Bitter waren die Melonen deswegen nicht: Der niederländische Professor für Gartenbauwissenschaften James Nienhuis hebt hervor, dass die Früchte damals mitunter zu Wein fermentiert wurden, also einen hohen Zuckergehalt und somit süßen Geschmack aufwiesen. Dass alte Sorten ein intensives Geschmackserlebnis bieten, werden viele Black Turtle-Fans und Selbstanbauer*innen aus eigenen Erfahrungen bestätigen können.
Die Sortenvielfalt im 17. Jahrhundert offenbart sich im Quervergleich – etwa mit einem Stillleben Abraham Brueghels. Der Landsmann Snyders wirkte hauptsächlich in Italien und porträtierte dort unter anderem eine Wassermelone mit rotem Fruchtfleisch (genauer: die Plazenta), wie wir es von heute handelsüblichen Exemplaren kennen. Lediglich die Schale ist etwas dicker als bei zeitgenössischen Früchten.

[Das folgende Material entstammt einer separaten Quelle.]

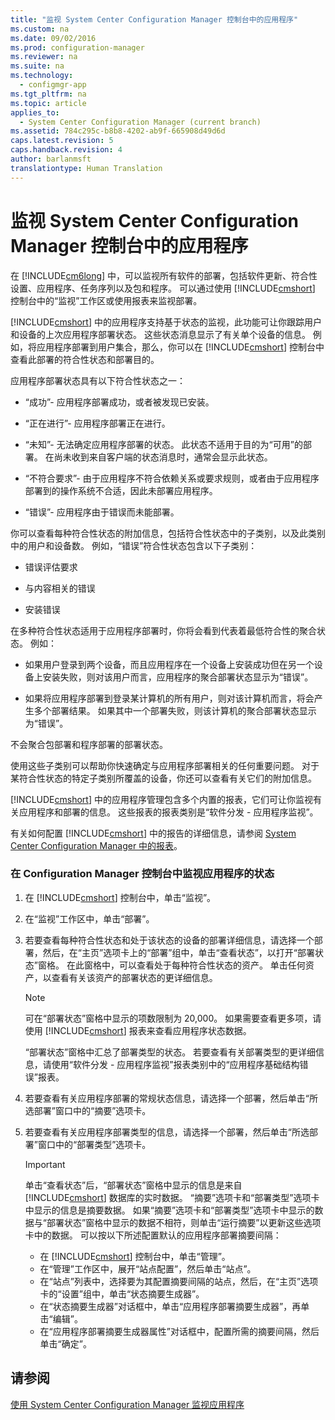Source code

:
 ```yaml
---
title: "监视 System Center Configuration Manager 控制台中的应用程序"
ms.custom: na
ms.date: 09/02/2016
ms.prod: configuration-manager
ms.reviewer: na
ms.suite: na
ms.technology: 
  - configmgr-app
ms.tgt_pltfrm: na
ms.topic: article
applies_to: 
  - System Center Configuration Manager (current branch)
ms.assetid: 784c295c-b8b8-4202-ab9f-665908d49d6d
caps.latest.revision: 5
caps.handback.revision: 4
author: barlanmsft
translationtype: Human Translation
---
```

# 监视 System Center Configuration Manager 控制台中的应用程序
在 [!INCLUDE[cm6long](../LocTest/includes/cm6long_md.md)] 中，可以监视所有软件的部署，包括软件更新、符合性设置、应用程序、任务序列以及包和程序。 可以通过使用 [!INCLUDE[cmshort](../LocTest/includes/cmshort_md.md)] 控制台中的“监视”工作区或使用报表来监视部署。  
  
 [!INCLUDE[cmshort](../LocTest/includes/cmshort_md.md)] 中的应用程序支持基于状态的监视，此功能可让你跟踪用户和设备的上次应用程序部署状态。 这些状态消息显示了有关单个设备的信息。 例如，将应用程序部署到用户集合，那么，你可以在 [!INCLUDE[cmshort](../LocTest/includes/cmshort_md.md)] 控制台中查看此部署的符合性状态和部署目的。  
  
 应用程序部署状态具有以下符合性状态之一：  
  
-   “成功”\- 应用程序部署成功，或者被发现已安装。  
  
-   “正在进行”\- 应用程序部署正在进行。  
  
-   “未知”\- 无法确定应用程序部署的状态。 此状态不适用于目的为“可用”的部署。 在尚未收到来自客户端的状态消息时，通常会显示此状态。  
  
-   “不符合要求”\- 由于应用程序不符合依赖关系或要求规则，或者由于应用程序部署到的操作系统不合适，因此未部署应用程序。  
  
-   “错误”\- 应用程序由于错误而未能部署。  
  
 你可以查看每种符合性状态的附加信息，包括符合性状态中的子类别，以及此类别中的用户和设备数。 例如，“错误”符合性状态包含以下子类别：  
  
-   错误评估要求  
  
-   与内容相关的错误  
  
-   安装错误  
  
 在多种符合性状态适用于应用程序部署时，你将会看到代表着最低符合性的聚合状态。 例如：  
  
-   如果用户登录到两个设备，而且应用程序在一个设备上安装成功但在另一个设备上安装失败，则对该用户而言，应用程序的聚合部署状态显示为“错误”。  
  
-   如果将应用程序部署到登录某计算机的所有用户，则对该计算机而言，将会产生多个部署结果。 如果其中一个部署失败，则该计算机的聚合部署状态显示为“错误”。  
  
 不会聚合包部署和程序部署的部署状态。  
  
 使用这些子类别可以帮助你快速确定与应用程序部署相关的任何重要问题。 对于某符合性状态的特定子类别所覆盖的设备，你还可以查看有关它们的附加信息。  
  
 [!INCLUDE[cmshort](../LocTest/includes/cmshort_md.md)] 中的应用程序管理包含多个内置的报表，它们可让你监视有关应用程序和部署的信息。 这些报表的报表类别是“软件分发 \- 应用程序监视”。  
  
 有关如何配置 [!INCLUDE[cmshort](../LocTest/includes/cmshort_md.md)] 中的报告的详细信息，请参阅 [System Center Configuration Manager 中的报表](../LocTest/Reporting-in-System-Center-Configuration-Manager.md)。  
  
### 在 Configuration Manager 控制台中监视应用程序的状态  
  
1.  在 [!INCLUDE[cmshort](../LocTest/includes/cmshort_md.md)] 控制台中，单击“监视”。  
  
2.  在“监视”工作区中，单击“部署”。  
  
3.  若要查看每种符合性状态和处于该状态的设备的部署详细信息，请选择一个部署，然后，在“主页”选项卡上的“部署”组中，单击“查看状态”，以打开“部署状态”窗格。 在此窗格中，可以查看处于每种符合性状态的资产。 单击任何资产，以查看有关该资产的部署状态的更详细信息。  
  
    > [!NOTE]  
    >  可在“部署状态”窗格中显示的项数限制为 20,000。 如果需要查看更多项，请使用 [!INCLUDE[cmshort](../LocTest/includes/cmshort_md.md)] 报表来查看应用程序状态数据。  
    >   
    >  “部署状态”窗格中汇总了部署类型的状态。 若要查看有关部署类型的更详细信息，请使用“软件分发 \- 应用程序监视”报表类别中的“应用程序基础结构错误”报表。  
  
4.  若要查看有关应用程序部署的常规状态信息，请选择一个部署，然后单击“所选部署”窗口中的“摘要”选项卡。  
  
5.  若要查看有关应用程序部署类型的信息，请选择一个部署，然后单击“所选部署”窗口中的“部署类型”选项卡。  
  
    > [!IMPORTANT]  
    >  单击“查看状态”后，“部署状态”窗格中显示的信息是来自 [!INCLUDE[cmshort](../LocTest/includes/cmshort_md.md)] 数据库的实时数据。 “摘要”选项卡和“部署类型”选项卡中显示的信息是摘要数据。 如果“摘要”选项卡和“部署类型”选项卡中显示的数据与“部署状态”窗格中显示的数据不相符，则单击“运行摘要”以更新这些选项卡中的数据。 可以按以下所述配置默认的应用程序部署摘要间隔：  
    >   
    >  -   在 [!INCLUDE[cmshort](../LocTest/includes/cmshort_md.md)] 控制台中，单击“管理”。  
    > -   在“管理”工作区中，展开“站点配置”，然后单击“站点”。  
    > -   在“站点”列表中，选择要为其配置摘要间隔的站点，然后，在“主页”选项卡的“设置”组中，单击“状态摘要生成器”。  
    > -   在“状态摘要生成器”对话框中，单击“应用程序部署摘要生成器”，再单击“编辑”。  
    > -   在“应用程序部署摘要生成器属性”对话框中，配置所需的摘要间隔，然后单击“确定”。  
  
## 请参阅  
 [使用 System Center Configuration Manager 监视应用程序](../LocTest/Monitor-applications-with-System-Center-Configuration-Manager.md)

Nutzpflanzen blieben auch in der Moderne ein bei Maler*innen beliebtes Motiv. Die teils über Jahrtausende gezüchteten Gemüsearten und -sorten ähneln in der jüngeren Malerei den Formen und Farben, wie wir sie heute kennen. So sieht die Rübe in Robert Dunnings "Stillleben mit Wurzelgemüse" von 1879 den Knollen der alten Steckrübensorte 'Wilhelmsburger' zum Verwechseln ähnlich – auch wenn letztere erst 1897 zum ersten Mal erwähnt wurde.
Als die Fotografie sich einen festen Platz in der Darstellungskunst erkämpfte und behauptete, waren realistische Abbildungen nicht mehr alleinige Sache von Malerei und Bildhauerei. Stilistisch entfernten sich viele Strömungen der (Post-)Moderne von einer naturalistischen Darstellungsweise, so dass heutzutage vor allem Fotos und natürlich die zahlreichen Genbänke die Sortenvielfalt unserer Nutzpflanzen dokumentieren. Doch wer weiß, vielleicht sieht das Gemüse der Zukunft einmal tatsächlich so aus wie in Christopher Willards zeitgenössischem Gemälde?